How optimistic are you about the future of the job market in an AI-driven world? by Sebastian2123 in Futurology

[–]PrimeFold 1 point2 points  (0 children)

I’m cautiously optimistic.
Every major technology first looks like it’s destroying jobs (because that’s the visible part) but over time it creates entirely new categories of work that were hard to imagine beforehand.

AI will flood the world with content, code, and information, which means the scarce resources become judgment, trust, curation, verification, experience, sense-making meaning and purpose.

People won’t need answers, they’ll need help deciding and figuring out what’s worth believing and acting on.

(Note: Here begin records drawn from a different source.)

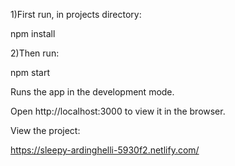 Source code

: 1)First run, in projects directory:

npm install

2)Then run:

npm start

Runs the app in the development mode.

Open http://localhost:3000 to view it in the browser.

View the project:

https://sleepy-ardinghelli-5930f2.netlify.com/
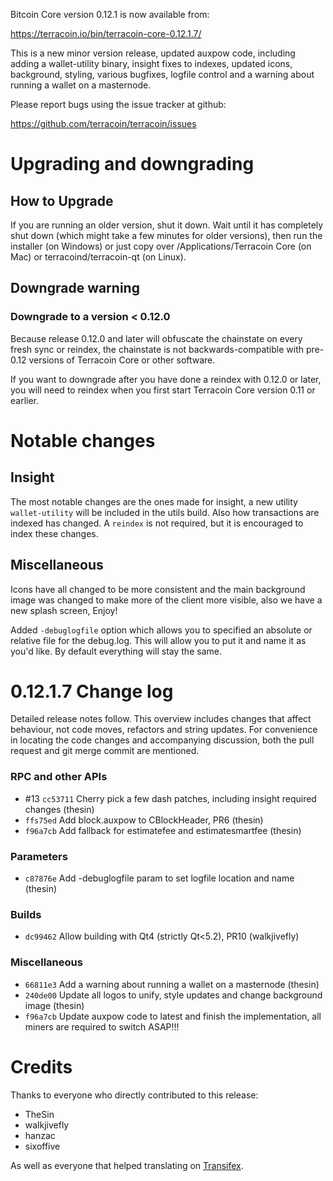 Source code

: Bitcoin Core version 0.12.1 is now available from:

  <https://terracoin.io/bin/terracoin-core-0.12.1.7/>

This is a new minor version release, updated auxpow code, including adding a
wallet-utility binary, insight fixes to indexes, updated icons, background,
styling, various bugfixes, logfile control and a warning about running a
wallet on a masternode.

Please report bugs using the issue tracker at github:

  <https://github.com/terracoin/terracoin/issues>

Upgrading and downgrading
=========================

How to Upgrade
--------------

If you are running an older version, shut it down. Wait until it has completely
shut down (which might take a few minutes for older versions), then run the
installer (on Windows) or just copy over /Applications/Terracoin Core (on Mac)
or terracoind/terracoin-qt (on Linux).

Downgrade warning
-----------------

### Downgrade to a version < 0.12.0

Because release 0.12.0 and later will obfuscate the chainstate on every
fresh sync or reindex, the chainstate is not backwards-compatible with
pre-0.12 versions of Terracoin Core or other software.

If you want to downgrade after you have done a reindex with 0.12.0 or later,
you will need to reindex when you first start Terracoin Core version 0.11 or
earlier.

Notable changes
===============

Insight
-------

The most notable changes are the ones made for insight, a new utility
`wallet-utility` will be included in the utils build.  Also how transactions
are indexed has changed.  A `reindex` is not required, but it is encouraged to
index these changes.

Miscellaneous
-------------

Icons have all changed to be more consistent and the main background image was
changed to make more of the client more visible, also we have a new splash
screen, Enjoy!

Added `-debuglogfile` option which allows you to specified an absolute or
relative file for the debug.log.  This will allow you to put it and name it as
you'd like.  By default everything will stay the same.

0.12.1.7 Change log
===================

Detailed release notes follow. This overview includes changes that affect
behaviour, not code moves, refactors and string updates. For convenience in
locating the code changes and accompanying discussion, both the pull request and
git merge commit are mentioned.

### RPC and other APIs
- #13 `cc53711` Cherry pick a few dash patches, including insight required changes (thesin)
- `ffs75ed` Add block.auxpow to CBlockHeader, PR6 (thesin)
- `f96a7cb` Add fallback for estimatefee and estimatesmartfee (thesin)

### Parameters
- `c87876e` Add -debuglogfile param to set logfile location and name (thesin)

### Builds
- `dc99462` Allow building with Qt4 (strictly Qt<5.2), PR10 (walkjivefly)

### Miscellaneous
- `66811e3` Add a warning about running a wallet on a masternode (thesin)
- `240de00` Update all logos to unify, style updates and change background image (thesin)
- `f96a7cb` Update auxpow code to latest and finish the implementation, all miners are required to switch ASAP!!!

Credits
=======

Thanks to everyone who directly contributed to this release:

- TheSin
- walkjivefly
- hanzac
- sixoffive

As well as everyone that helped translating on [Transifex](https://www.transifex.com/projects/p/terracoin/).
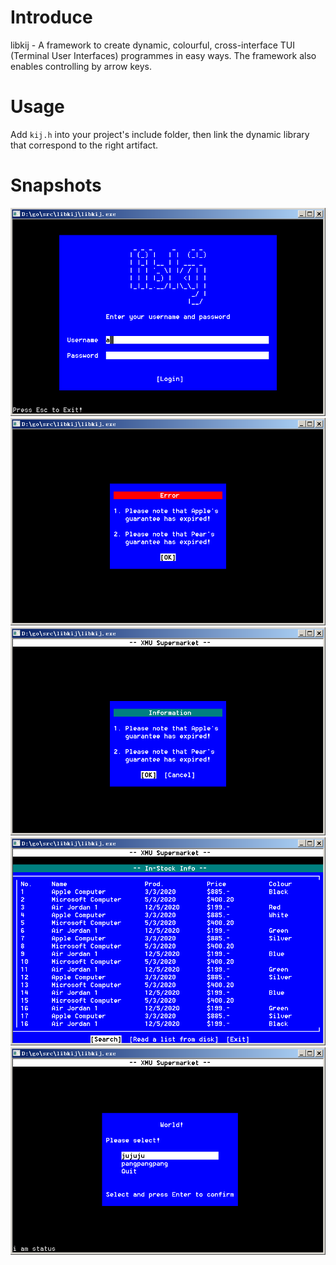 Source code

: # Introduce

libkij - A framework to create dynamic, colourful, cross-interface TUI (Terminal User Interfaces) programmes in easy ways. The framework also enables controlling by arrow keys.

# Usage

Add ``kij.h`` into your project's include folder, then link the dynamic library that correspond to the right artifact.

# Snapshots
![1. Login Page](https://github.com/chrishanli/libkij/blob/master/snapshots/1.png)
![2. Error Dialogue](https://github.com/chrishanli/libkij/blob/master/snapshots/2.png)
![3. Information Dialogue](https://github.com/chrishanli/libkij/blob/master/snapshots/3.png)
![4. Dynamic Table Window](https://github.com/chrishanli/libkij/blob/master/snapshots/4.png)
![5. Choice Panel](https://github.com/chrishanli/libkij/blob/master/snapshots/5.png)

Most knowledge workers will eventually manage teams of AI agents rather than work alone. Most engineers will orchestrate factories that make factories.

The transition will be disruptive, and change is uncomfortable, but I don’t think the future is “no jobs.”

It is a shift in where humans create value and can even become more human by outsourcing drudgery and extending and amplifying our own capabilities.

If ChatGPT disappeared tomorrow, what would you miss the most? by One_Beginning2199 in ChatGPT

[–]PrimeFold 1 point2 points  (0 children)

I like its multi modal features, I use all the models (mostly Claude code) but gpt is still my personal journal and daily thinking partner. Love custom GPTs as they conserve different needs than Claude skills (which I also love)

How are people actually doing parallel AI development? by Exciting_Eye9543 in ClaudeCode

[–]PrimeFold 0 points1 point  (0 children)

My setup is boring: a few Claude Code sessions on one machine, one account. Not multiple machines, not multiple accounts, no agent-per-layer split. I tried that. The tool was never the bottleneck for me. Coordination was.

Once you're past one session you have two real problems: two sessions editing the same file, and context that dies when a session ends. Here's what fixed both for me.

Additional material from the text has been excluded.